Chemical Forums
Chemistry Forums for Students => Undergraduate General Chemistry Forum => Topic started by: PistolSlap on April 20, 2012, 01:21:44 AM
-
If 75.0mL of a 0.0010M aqueous solution of Fe(NO3)2 was added to 100.0mL of a 0.00050M aqueous solution of NaOH would a precipitate form?
How would I do this?
I thought I would first draw out the molecular and net ionic equations:
Fe(NO3)2 + 2NaOH --> Fe(OH)2 + 2NaNO3
Fe2+ (aq) + 2OH- (aq) --> Fe(OH)2 (s)
Then I would use the stoiciometry to determine the moles of ions present --
0.00050M NaOH x 2OH-/1NaOH = 0.001mol OH-
and do the same for Fe2+, then plug them into my Qsp = [Fe2+][OH-]2 and see how it compares to the Ksp Fe(OH)2 = 4.87×10-17.
But I have a problem that the Qsp formula uses M not mols, and I also need to account for the various volumes of solution, which I haven't done, so I'm obviously really messing up somewhere.
Can someone please explain this in great detail to me what I do and why? I've got a final in 2 days and need to know this. Thanks. :)
-
But I have a problem that the Qsp formula uses M not mols
You should calculate concentrations of Fe2+ and OH- first.
-
But I have a problem that the Qsp formula uses M not mols
You should calculate concentrations of Fe2+ and OH- first.

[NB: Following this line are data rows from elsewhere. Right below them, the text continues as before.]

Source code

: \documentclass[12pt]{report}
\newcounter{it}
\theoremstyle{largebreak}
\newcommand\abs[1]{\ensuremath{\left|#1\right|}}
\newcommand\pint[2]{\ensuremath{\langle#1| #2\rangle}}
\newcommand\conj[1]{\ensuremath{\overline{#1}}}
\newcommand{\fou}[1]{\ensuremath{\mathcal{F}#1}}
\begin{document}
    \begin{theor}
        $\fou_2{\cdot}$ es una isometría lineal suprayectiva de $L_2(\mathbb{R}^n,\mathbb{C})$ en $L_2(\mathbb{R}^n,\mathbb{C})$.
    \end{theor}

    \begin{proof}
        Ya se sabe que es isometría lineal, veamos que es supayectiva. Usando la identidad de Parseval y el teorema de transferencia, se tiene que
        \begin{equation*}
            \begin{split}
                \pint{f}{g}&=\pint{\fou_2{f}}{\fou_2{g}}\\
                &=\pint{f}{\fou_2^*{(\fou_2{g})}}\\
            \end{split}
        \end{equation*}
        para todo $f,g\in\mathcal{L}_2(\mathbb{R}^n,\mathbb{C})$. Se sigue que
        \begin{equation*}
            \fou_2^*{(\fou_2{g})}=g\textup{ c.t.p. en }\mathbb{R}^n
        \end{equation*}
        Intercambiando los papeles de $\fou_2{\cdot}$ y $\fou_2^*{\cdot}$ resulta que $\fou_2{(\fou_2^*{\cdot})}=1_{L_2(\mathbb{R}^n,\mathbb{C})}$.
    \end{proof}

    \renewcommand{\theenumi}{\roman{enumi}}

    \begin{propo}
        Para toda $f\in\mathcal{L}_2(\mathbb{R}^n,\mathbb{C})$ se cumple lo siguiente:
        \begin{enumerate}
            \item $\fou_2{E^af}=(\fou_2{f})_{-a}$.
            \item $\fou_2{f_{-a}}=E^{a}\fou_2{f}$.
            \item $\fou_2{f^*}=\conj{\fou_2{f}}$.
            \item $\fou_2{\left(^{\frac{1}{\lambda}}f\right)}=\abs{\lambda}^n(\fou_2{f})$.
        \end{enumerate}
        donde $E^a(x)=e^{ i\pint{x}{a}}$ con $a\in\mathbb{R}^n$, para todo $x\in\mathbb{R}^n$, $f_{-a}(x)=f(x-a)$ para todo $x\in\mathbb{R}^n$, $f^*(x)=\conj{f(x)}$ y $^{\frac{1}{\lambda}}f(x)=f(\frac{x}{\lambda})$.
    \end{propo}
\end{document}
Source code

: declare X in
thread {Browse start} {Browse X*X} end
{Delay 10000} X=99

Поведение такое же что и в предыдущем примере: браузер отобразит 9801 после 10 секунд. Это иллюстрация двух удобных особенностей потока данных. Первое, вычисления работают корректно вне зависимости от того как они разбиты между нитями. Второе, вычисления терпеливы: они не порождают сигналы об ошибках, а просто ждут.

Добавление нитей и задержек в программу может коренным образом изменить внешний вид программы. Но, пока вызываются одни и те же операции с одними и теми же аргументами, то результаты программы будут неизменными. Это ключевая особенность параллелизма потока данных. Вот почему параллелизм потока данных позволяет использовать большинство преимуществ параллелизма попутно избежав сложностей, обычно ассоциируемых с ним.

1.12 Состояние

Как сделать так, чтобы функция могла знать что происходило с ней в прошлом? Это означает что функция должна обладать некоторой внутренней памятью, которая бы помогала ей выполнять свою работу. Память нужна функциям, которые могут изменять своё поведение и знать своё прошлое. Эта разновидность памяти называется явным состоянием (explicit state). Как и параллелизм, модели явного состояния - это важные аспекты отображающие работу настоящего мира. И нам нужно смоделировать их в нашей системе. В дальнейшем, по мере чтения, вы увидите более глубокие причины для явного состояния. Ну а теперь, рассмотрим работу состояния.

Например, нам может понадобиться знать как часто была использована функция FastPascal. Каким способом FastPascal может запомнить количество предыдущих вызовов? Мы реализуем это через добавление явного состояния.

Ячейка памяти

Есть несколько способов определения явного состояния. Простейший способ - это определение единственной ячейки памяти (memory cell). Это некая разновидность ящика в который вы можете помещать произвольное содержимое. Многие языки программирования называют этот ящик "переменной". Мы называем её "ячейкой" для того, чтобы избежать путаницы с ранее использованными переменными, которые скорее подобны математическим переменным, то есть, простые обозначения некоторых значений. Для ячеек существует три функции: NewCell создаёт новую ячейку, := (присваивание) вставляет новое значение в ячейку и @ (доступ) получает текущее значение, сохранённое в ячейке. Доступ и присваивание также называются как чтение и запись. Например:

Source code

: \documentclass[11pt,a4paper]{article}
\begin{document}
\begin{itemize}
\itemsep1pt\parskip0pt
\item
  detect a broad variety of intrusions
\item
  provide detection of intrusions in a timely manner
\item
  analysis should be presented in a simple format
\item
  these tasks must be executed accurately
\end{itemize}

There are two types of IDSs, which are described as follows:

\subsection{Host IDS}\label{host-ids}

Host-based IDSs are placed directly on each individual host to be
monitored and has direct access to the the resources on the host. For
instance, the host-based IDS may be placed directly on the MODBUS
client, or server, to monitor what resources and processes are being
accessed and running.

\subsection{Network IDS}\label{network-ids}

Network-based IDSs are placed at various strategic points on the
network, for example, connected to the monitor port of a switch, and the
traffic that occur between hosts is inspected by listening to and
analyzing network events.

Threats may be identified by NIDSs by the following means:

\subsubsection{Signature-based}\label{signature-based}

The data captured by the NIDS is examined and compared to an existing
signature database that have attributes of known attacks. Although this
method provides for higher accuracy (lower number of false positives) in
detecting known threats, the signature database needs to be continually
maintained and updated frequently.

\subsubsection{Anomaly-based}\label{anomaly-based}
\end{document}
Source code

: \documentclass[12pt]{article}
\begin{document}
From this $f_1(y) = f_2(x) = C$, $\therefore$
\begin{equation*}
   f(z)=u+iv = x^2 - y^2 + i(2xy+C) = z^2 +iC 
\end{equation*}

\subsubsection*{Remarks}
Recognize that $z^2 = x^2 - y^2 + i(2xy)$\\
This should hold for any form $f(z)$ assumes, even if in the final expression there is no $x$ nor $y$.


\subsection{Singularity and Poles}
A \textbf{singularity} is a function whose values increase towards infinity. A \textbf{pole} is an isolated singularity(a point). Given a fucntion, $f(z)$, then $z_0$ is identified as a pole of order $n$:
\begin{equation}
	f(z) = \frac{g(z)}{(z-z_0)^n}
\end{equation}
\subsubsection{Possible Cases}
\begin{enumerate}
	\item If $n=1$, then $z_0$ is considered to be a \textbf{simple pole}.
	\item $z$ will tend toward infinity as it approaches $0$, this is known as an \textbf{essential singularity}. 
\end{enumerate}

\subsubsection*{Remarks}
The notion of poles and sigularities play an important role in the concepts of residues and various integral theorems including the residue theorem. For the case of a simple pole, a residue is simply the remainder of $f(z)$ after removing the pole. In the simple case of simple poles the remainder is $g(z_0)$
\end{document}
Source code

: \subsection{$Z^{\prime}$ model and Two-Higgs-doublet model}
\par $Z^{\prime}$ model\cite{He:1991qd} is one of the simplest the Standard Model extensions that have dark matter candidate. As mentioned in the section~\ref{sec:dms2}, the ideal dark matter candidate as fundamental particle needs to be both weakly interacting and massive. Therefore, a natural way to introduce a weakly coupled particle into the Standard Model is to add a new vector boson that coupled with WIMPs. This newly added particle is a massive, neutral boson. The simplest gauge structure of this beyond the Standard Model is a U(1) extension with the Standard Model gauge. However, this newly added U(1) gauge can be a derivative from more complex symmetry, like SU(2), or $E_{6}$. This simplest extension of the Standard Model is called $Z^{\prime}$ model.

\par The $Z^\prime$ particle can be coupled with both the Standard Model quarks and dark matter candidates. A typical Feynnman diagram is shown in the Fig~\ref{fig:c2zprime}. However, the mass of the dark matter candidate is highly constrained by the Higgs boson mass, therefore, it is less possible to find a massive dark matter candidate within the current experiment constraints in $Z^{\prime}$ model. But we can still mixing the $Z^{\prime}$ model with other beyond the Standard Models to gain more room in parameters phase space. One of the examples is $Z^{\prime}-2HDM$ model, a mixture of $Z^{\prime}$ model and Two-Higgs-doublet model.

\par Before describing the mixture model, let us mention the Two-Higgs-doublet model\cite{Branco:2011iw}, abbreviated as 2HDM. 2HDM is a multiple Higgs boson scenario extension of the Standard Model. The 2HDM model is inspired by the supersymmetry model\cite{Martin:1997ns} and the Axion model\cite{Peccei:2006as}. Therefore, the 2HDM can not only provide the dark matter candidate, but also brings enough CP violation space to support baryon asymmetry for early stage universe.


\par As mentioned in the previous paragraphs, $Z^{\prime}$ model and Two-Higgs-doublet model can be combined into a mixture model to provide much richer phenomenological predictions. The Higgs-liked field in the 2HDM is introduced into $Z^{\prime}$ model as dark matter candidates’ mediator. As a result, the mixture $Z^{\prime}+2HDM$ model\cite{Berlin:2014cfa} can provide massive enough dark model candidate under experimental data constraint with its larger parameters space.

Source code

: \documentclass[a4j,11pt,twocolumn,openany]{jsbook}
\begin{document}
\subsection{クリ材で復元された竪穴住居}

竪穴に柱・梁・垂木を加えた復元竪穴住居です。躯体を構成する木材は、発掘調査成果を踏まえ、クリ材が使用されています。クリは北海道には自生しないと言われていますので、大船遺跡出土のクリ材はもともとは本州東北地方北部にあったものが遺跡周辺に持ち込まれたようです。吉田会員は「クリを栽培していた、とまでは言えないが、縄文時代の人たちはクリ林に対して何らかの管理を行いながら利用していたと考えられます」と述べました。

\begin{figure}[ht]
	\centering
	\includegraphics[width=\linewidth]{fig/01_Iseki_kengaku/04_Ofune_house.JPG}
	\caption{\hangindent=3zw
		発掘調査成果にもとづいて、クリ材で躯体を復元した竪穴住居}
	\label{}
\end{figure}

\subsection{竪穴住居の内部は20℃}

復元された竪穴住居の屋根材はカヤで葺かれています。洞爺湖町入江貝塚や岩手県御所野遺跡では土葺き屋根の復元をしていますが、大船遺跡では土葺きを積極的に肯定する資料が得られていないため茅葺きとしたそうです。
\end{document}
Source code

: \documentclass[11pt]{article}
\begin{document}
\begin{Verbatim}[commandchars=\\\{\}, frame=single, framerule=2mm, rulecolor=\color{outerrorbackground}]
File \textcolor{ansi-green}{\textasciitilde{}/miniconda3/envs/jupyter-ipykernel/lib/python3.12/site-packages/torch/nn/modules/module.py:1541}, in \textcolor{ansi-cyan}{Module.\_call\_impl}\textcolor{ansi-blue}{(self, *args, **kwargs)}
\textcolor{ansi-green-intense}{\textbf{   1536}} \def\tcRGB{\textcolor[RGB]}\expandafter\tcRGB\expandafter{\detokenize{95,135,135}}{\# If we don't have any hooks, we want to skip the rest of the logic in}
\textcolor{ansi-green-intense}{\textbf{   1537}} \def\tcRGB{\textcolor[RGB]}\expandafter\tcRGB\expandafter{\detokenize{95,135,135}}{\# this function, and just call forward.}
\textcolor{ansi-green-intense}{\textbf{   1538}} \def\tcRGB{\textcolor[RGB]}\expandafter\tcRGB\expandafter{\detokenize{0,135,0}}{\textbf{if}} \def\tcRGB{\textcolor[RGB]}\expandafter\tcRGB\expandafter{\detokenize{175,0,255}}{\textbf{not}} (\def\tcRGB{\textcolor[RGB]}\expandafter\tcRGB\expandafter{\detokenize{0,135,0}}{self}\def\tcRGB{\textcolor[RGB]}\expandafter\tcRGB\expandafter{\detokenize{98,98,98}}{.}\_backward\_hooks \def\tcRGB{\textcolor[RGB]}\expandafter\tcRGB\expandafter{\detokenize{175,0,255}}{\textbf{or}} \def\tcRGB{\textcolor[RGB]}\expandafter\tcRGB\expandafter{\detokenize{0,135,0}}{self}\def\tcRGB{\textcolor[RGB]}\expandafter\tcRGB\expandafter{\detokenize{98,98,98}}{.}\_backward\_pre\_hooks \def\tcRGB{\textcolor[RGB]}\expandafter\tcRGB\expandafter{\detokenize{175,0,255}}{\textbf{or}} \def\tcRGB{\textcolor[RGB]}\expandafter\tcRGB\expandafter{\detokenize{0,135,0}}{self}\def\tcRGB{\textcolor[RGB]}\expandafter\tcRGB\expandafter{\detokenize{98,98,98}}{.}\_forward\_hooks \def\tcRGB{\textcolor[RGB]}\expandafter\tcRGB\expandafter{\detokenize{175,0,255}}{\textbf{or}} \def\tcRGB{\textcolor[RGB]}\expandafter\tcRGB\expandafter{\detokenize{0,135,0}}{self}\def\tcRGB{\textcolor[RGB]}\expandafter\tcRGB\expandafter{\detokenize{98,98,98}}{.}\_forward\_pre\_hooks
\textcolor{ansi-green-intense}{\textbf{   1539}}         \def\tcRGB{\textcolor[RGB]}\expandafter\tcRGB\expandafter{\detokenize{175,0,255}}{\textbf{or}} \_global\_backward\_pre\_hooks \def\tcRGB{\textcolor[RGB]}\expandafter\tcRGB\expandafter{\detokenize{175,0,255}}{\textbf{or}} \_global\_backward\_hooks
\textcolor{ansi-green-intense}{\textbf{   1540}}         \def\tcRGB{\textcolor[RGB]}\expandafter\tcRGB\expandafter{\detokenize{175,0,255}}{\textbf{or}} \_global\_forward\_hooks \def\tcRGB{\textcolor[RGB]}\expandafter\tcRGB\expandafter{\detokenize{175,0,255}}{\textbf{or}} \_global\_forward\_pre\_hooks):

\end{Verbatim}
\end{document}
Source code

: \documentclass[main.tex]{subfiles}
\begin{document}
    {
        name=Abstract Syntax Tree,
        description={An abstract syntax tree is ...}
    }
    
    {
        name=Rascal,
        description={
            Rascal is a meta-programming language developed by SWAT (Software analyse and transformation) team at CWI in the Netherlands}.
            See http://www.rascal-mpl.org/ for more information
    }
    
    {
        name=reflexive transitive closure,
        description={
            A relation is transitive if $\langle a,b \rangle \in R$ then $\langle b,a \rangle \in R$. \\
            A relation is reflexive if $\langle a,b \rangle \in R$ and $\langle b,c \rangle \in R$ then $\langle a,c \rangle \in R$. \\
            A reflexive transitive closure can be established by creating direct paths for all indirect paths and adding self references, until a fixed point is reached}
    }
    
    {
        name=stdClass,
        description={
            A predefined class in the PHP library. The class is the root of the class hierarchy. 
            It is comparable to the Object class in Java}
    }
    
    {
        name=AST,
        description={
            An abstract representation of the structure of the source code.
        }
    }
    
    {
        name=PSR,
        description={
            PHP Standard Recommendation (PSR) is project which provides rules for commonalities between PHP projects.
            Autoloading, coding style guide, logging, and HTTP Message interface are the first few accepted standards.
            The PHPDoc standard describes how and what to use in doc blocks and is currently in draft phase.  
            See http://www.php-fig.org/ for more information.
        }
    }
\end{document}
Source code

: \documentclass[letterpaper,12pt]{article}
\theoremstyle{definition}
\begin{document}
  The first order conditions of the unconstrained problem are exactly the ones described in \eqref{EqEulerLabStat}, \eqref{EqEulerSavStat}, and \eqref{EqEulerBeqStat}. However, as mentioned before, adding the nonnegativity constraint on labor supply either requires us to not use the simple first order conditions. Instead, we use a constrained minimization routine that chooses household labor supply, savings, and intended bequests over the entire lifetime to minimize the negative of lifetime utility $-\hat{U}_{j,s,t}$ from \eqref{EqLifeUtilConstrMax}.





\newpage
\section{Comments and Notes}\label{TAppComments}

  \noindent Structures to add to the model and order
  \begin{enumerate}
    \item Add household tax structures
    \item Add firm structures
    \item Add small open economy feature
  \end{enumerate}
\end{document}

Can you give me a hand with this?
-
How you calculate a molar concentration after dilution?
-
How you calculate a molar concentration after dilution?
Do you need to start your own thread?
-
AWK tries to help you. To solve the question you need to calculate concentrations of ions after the solutions were mixed, that's equivalent to calculating concentrations after dilution.
So, do you know how to calculate concentration of ions after the dilution?